LOCAZIONE IMMOBILI URBANI - USO ABITAZIONE - EQUO CANONE - SOMME NON DOVUTE - AZIONE DI RIPETIZIONE - TERMINE DI DECADENZA DI SEI MESI DALLA RICONSEGNA DEL LOCALE - OMESSA PREVISIONE DI ALTRE IPOTESI - INGIUSTIFICATA DISPARITA' - ESCLUSIONE - MANIFESTA INFONDATEZZA DELLA QUESTIONE.
La mancata estensione della disciplina dell'azione di ripetizione di somme corrisposte dal conduttore, in violazione dei divieti e limiti di legge, nel termine di decadenza di sei mesi dalla riconsegna del locale, prevista dall'art. 79, secondo comma, della legge 27 luglio 1978, n. 392, alle ipotesi di cessazione del rapporto di locazione originario, per vendita allo stesso conduttore o a terzi, cui non si accompagni la restituzione del bene, non puo' dirsi ingiustificata. Non si puo' infatti ritenere che in tutti indiscriminatamente i casi in cui il soggetto passivo della domanda di ripetizione delle somme pagate oltre il dovuto abbia cessato di rivestire la qualita' di locatore, anche il conduttore abbia dismesso la propria qualita', e cosi' abbia cessato di versare in quella situazione di esposizione a ritorsioni - ricollegabili all'accertamento, da lui postulato, di una minor misura del canone dovuto - che giustifica, per le conseguenti remore all'esercizio del diritto, il trattamento previsto dalla norma impugnata. (Manifesta infondatezza, in riferimento all'art. 3 Cost., della questione di legittimita' costituzionale dell'art. 79, secondo comma, della legge 27 luglio 1978, n. 392).

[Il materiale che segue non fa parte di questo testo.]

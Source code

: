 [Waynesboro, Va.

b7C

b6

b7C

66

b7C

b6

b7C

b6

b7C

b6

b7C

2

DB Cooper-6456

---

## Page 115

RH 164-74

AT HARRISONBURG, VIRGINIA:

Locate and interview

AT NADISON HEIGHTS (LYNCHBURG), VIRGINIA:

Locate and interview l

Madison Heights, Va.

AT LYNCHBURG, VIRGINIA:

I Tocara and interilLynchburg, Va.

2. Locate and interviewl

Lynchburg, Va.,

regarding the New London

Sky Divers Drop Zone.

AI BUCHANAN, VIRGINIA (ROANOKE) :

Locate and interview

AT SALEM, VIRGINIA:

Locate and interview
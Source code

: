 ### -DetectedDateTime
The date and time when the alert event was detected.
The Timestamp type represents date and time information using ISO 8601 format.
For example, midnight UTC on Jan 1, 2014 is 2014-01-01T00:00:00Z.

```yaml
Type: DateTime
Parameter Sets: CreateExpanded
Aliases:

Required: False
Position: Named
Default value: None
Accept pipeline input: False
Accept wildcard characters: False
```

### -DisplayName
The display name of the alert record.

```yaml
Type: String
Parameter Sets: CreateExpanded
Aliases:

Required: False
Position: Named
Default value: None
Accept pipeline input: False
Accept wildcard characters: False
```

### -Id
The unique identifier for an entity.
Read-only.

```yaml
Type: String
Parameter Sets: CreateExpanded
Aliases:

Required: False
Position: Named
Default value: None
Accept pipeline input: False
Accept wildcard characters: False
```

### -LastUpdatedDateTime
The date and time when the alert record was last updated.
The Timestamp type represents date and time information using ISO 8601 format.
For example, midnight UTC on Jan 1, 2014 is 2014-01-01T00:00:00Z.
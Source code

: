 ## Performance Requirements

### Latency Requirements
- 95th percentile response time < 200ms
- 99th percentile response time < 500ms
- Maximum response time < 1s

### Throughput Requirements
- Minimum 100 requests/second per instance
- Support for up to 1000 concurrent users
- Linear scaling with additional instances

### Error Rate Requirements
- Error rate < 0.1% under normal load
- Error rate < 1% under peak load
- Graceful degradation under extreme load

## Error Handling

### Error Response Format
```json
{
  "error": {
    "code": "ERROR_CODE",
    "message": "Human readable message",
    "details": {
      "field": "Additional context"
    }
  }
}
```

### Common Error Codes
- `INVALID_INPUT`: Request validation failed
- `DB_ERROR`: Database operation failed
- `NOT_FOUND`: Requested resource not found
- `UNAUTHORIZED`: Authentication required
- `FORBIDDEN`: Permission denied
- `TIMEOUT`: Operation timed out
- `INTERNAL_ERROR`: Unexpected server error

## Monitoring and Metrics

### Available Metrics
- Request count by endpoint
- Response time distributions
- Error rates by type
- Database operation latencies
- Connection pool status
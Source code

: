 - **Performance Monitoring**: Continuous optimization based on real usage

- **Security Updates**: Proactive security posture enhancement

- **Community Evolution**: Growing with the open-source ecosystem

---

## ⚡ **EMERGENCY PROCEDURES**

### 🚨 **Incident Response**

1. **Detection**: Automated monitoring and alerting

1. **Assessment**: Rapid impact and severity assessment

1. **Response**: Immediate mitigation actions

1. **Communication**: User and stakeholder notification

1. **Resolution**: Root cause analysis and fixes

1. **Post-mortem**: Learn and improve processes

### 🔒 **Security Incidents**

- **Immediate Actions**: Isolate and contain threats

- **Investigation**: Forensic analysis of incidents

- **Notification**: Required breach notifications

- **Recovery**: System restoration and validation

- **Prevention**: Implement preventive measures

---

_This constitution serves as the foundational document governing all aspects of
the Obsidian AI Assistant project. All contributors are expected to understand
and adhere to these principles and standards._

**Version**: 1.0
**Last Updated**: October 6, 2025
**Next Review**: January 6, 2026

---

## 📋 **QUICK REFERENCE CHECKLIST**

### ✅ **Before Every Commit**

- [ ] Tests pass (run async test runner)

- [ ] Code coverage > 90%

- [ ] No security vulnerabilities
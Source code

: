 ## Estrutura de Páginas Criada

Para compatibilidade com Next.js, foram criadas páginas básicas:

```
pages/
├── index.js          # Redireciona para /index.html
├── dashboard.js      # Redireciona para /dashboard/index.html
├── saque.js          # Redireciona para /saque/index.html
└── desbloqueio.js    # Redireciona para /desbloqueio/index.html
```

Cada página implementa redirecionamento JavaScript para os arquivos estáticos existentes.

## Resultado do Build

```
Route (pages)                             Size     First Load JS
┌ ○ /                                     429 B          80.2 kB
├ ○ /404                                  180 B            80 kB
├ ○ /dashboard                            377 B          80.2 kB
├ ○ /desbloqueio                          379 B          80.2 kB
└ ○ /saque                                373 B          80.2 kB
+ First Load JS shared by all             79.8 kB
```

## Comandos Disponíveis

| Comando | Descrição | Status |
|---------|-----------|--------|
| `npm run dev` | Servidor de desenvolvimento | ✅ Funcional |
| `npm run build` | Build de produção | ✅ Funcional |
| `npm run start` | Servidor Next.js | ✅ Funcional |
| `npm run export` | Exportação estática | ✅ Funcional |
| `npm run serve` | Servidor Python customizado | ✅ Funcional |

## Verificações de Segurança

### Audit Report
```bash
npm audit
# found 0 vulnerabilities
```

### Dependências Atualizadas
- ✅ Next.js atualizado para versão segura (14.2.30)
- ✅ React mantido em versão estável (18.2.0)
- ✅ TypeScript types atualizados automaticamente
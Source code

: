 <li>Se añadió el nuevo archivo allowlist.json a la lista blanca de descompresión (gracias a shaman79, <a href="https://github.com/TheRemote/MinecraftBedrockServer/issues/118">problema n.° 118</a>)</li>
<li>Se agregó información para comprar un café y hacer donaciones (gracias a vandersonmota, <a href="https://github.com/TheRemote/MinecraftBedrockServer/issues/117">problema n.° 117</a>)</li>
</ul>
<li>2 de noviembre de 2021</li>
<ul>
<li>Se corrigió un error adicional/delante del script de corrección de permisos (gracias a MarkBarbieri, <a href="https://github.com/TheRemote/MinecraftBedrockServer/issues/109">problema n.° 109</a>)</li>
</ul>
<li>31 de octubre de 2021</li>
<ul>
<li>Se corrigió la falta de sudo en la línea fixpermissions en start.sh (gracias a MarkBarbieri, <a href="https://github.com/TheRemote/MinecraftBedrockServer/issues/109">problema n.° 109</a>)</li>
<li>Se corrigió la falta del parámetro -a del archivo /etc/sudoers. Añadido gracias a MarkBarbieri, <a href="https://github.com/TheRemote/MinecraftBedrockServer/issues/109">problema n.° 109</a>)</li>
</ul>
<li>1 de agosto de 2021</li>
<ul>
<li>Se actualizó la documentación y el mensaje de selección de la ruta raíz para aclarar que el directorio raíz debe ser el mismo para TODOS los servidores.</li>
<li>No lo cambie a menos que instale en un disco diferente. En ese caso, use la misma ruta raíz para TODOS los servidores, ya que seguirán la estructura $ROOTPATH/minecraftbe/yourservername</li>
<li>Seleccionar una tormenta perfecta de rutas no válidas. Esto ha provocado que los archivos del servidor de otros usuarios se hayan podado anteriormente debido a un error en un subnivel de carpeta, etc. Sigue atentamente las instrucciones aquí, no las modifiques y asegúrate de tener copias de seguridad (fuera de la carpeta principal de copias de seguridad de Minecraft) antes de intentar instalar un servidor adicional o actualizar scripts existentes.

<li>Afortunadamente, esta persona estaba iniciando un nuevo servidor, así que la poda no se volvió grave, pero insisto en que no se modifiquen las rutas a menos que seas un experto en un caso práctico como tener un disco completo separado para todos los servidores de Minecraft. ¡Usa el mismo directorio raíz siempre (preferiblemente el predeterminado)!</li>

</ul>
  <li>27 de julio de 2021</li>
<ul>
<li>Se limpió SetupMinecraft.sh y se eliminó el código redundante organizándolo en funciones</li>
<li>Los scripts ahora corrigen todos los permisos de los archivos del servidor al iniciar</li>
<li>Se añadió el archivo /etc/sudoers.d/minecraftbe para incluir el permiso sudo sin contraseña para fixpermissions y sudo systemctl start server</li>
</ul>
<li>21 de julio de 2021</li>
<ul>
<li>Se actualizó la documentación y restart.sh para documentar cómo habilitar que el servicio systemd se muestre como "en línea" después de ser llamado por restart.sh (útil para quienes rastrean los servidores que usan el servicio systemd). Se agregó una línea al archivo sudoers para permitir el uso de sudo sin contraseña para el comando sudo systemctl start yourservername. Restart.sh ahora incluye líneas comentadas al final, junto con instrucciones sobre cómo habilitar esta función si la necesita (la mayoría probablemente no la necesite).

sentenza 3/1990massima n. 14901 LOCAZIONE - IMMOBILI AD USO ABITATIVO - CANONE - PATTUIZIONI IN DEROGA ALLA LEGGE - NULLITA' SOLO SE FAVOREVOLI AL LOCATORE - MANIFESTA INAMMISSIBILITA' DELLA QUESTIONE.
Non e` ammissibile il giudizio di costituzionalita` in difetto di motivazione sulla rilevanza della questione di legittimita`, che sia solo astrattamente prospettata dal giudice rimettente. (Manifesta inammissibilita` della questione di legittimita` costituzionale - sollevata in riferimento all'art. 3 Cost. - degli artt. 62 e 71 (rectius 79) della L. 27 luglio 1978, n. 392, nella parte in cui sanciscono la nullita` delle pattuizioni, concernenti l'ammontare del canone, in deroga alla legge soltanto nell'ipotesi in cui esse siano favorevoli al locatore).